Status Update: 10/3-9

Tuesday, October 9th, 2007

The last week was mostly a bug-fixing week: I think I got through at least 10 bugs on Bugzilla for the Guide. I added the Top Rated channels page, and changed the layout for that and the popular channels page to show the rating.
I did a little bit of caching work, and the site is feeling a lot faster. Last week, the worst page had an average rendering time of 20 seconds. Now, the worst rendering time is 3 seconds, and the average time is 0.6 seconds. I’m still working on it with BDK to make it a little simpler on our end, but not at the expense of the caching being effective.
This week I’ll be working on adding some features: releasing approved channels slowly to avoid overloading the “New Channels” page, the ability to download individual videos from channels, and some simple statistics for channel owners.

Status Update: 9/19-25

Tuesday, September 25th, 2007

(This is simply the status e-mail I sent to the rest of the developers this evening.)
Earlier this week, I did a bit of work fixing small details on the new ratings page. However, I’ve mostly been working on getting Miro Guide to be more cache-friendly. The current hit rate is roughly 20%, up from a measly 14% last week.
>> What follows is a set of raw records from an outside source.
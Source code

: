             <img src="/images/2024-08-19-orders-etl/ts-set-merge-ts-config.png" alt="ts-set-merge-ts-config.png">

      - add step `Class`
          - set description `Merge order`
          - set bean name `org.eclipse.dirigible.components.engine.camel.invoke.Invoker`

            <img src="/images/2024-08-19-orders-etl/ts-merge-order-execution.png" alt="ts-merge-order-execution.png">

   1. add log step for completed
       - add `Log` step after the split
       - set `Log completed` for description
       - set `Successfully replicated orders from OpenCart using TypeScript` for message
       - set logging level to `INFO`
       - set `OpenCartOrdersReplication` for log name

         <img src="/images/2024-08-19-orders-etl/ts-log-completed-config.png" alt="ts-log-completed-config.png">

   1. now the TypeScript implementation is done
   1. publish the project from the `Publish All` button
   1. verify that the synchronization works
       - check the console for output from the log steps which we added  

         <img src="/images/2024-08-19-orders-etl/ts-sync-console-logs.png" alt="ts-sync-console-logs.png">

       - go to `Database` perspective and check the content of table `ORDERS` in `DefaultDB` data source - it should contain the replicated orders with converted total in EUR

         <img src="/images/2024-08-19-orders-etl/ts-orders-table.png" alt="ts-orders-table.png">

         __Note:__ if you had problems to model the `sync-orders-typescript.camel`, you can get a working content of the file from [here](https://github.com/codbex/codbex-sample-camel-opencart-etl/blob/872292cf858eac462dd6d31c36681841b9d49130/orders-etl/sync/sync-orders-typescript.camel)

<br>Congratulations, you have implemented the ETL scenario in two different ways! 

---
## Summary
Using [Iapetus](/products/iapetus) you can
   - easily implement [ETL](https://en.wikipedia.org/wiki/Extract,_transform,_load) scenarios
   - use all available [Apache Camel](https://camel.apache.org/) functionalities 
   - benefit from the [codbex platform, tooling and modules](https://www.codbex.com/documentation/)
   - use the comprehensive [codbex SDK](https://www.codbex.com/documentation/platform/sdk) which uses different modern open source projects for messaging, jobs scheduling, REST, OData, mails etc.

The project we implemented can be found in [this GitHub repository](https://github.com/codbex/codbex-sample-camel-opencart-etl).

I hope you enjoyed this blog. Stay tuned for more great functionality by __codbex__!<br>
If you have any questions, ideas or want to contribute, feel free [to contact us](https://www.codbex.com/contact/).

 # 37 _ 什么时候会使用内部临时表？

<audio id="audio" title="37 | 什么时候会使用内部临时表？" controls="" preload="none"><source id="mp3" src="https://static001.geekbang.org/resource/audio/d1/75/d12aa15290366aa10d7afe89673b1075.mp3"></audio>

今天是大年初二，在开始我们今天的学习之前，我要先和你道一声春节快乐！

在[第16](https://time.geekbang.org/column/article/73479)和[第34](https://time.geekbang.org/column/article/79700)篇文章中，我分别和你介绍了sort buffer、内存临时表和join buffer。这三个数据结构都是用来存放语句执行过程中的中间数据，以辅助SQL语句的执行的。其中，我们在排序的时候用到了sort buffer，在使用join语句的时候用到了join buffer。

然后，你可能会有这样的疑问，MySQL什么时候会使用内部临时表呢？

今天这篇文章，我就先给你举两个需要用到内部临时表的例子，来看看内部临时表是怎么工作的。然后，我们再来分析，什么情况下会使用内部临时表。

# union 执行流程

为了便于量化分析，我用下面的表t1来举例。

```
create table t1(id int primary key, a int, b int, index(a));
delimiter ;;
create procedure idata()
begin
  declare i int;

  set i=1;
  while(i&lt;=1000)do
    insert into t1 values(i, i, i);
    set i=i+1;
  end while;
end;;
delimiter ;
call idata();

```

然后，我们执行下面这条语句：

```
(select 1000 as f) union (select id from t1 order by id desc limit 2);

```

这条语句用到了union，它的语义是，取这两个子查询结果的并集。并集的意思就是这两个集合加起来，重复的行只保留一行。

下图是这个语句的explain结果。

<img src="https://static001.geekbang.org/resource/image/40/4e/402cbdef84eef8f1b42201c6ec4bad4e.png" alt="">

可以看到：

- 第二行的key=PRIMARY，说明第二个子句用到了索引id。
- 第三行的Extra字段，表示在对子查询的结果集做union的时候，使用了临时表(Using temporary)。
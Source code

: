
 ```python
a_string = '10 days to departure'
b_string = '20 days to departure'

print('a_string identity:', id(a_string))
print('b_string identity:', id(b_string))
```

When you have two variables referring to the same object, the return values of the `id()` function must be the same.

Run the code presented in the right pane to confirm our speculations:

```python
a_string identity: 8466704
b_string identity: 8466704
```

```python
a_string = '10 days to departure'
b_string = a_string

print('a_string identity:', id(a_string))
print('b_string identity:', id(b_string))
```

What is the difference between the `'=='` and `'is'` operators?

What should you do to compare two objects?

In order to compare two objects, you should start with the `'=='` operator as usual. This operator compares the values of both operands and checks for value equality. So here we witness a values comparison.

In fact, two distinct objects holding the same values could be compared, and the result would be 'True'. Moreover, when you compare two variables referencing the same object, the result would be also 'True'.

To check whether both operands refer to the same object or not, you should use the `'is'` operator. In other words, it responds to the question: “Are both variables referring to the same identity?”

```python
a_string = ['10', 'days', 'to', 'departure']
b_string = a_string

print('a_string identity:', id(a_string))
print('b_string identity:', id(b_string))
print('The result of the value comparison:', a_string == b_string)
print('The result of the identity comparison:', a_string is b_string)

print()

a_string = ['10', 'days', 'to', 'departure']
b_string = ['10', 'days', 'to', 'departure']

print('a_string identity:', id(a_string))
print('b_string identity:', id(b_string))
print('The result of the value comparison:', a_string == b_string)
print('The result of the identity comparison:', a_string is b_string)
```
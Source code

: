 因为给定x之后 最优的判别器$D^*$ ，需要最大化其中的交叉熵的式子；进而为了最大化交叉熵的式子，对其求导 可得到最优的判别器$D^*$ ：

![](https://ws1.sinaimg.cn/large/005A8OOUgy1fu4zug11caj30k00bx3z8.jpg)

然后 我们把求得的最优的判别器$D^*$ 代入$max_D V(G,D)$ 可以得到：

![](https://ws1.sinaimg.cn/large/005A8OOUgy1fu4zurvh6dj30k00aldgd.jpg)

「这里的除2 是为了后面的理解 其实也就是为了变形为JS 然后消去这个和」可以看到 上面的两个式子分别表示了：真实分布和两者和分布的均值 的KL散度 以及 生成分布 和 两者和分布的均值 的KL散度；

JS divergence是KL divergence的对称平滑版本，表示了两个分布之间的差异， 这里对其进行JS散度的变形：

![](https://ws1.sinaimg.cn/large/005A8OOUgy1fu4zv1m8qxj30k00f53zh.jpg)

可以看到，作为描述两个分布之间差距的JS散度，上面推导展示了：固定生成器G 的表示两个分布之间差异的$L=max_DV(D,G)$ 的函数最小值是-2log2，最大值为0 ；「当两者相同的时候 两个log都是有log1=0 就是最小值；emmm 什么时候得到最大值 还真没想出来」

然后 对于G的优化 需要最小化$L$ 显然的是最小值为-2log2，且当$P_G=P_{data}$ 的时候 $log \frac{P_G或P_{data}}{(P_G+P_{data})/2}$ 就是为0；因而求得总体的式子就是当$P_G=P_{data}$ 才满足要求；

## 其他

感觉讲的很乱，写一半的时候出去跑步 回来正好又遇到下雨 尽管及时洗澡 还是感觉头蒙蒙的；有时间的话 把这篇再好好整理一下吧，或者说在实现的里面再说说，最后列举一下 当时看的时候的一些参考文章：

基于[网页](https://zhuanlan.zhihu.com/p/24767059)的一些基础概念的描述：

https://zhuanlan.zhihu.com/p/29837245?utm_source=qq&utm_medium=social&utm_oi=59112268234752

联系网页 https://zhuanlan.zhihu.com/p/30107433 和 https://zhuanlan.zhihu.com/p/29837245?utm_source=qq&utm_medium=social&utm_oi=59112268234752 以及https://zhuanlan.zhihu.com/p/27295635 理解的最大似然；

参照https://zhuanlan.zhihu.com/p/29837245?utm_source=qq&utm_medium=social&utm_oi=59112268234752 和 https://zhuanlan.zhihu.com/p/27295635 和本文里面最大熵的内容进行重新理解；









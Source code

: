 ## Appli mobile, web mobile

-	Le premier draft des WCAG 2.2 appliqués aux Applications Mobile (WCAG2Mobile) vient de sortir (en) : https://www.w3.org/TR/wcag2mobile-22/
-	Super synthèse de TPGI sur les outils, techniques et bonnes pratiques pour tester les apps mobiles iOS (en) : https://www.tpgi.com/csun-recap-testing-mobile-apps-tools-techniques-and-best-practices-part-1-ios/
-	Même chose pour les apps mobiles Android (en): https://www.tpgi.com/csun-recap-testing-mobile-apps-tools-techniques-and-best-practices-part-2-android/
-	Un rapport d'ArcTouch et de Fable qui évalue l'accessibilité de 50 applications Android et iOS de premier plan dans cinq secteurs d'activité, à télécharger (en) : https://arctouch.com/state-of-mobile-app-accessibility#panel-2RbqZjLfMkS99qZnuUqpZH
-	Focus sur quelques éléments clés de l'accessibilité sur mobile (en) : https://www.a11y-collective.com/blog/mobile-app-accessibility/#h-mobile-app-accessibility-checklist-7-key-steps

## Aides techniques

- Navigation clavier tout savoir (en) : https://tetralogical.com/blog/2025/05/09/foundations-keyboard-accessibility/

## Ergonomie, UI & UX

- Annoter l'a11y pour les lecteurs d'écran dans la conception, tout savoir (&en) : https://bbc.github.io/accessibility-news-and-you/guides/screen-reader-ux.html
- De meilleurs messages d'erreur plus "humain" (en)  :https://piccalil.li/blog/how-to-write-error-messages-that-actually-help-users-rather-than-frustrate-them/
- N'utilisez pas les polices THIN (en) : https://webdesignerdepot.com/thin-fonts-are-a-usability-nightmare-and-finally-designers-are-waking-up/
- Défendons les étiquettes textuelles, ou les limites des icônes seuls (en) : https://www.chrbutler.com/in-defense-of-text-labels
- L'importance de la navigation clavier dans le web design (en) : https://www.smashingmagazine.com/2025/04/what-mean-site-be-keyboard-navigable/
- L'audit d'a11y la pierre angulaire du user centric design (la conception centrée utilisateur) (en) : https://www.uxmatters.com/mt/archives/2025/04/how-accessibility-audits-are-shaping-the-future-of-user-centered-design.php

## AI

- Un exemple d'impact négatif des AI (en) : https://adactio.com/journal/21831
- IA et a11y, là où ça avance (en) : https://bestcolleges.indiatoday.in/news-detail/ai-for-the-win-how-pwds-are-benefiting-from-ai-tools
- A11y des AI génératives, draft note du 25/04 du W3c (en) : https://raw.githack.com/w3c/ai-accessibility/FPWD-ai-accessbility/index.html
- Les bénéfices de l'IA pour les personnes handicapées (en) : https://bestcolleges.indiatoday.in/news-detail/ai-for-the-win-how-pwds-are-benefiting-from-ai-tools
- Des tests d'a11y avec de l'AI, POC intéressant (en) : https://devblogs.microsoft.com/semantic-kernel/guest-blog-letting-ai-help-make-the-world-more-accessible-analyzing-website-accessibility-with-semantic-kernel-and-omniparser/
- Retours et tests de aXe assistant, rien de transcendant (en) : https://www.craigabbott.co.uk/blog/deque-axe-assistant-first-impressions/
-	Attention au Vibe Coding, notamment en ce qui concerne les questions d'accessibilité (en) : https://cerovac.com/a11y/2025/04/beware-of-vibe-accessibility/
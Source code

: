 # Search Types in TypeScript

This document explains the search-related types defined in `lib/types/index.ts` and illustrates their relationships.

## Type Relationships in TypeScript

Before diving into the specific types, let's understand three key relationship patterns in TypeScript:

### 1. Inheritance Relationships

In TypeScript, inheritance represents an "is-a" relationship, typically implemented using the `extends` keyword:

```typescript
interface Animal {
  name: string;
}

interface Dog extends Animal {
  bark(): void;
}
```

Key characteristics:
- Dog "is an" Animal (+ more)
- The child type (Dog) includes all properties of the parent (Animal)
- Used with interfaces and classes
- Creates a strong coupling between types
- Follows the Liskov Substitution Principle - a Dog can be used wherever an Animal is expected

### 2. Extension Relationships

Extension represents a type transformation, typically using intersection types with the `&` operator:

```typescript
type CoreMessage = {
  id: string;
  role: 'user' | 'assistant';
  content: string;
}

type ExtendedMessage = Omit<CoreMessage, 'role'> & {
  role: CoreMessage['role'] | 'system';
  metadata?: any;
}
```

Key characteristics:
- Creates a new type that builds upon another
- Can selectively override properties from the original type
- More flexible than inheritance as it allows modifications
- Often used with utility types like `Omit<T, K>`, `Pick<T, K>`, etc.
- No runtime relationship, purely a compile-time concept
I think this can be much better, however.
There are two general ways to use the cache. One is to cached rendered templates, the other is to cache database queries. Both I think are important, but I’ve been focusing more on the database end of things. At that level, it’s easier to tell what objects/tables are being modified.
Monday and Tuesday I was working on implementing a List class which represents a database query that is cached in-memory and updated when inserts/updates/deletes happen in the database. However, I’m running in to problems with my current approach. Because there’s no master list of queries, there’s no way to make sure every list is updated when it should be. I came up with a new idea on the bus, which is to make each cached query have an id# which is incremented when the table is modified. This will invalidate all the old cache keys and make it hit the database to reload the cache. For queries like the popular channels, we can not invalidate the keys on table updates, but simply on time; this will keep the cached data around for a rough amount of time (say a minute or 5) before hitting the database again.
I’ll be working on implementing this idea tomorrow. What this can’t do, unfortunately, is update the cache at the same time the database is updated. I can do that for individual records (I have a nice CachedRecord class which does this, and I’ll start using it around the code base) but that doesn’t work for database queries. I plan to do a bit of research as well to see if other people have perhaps tried to solve this problem.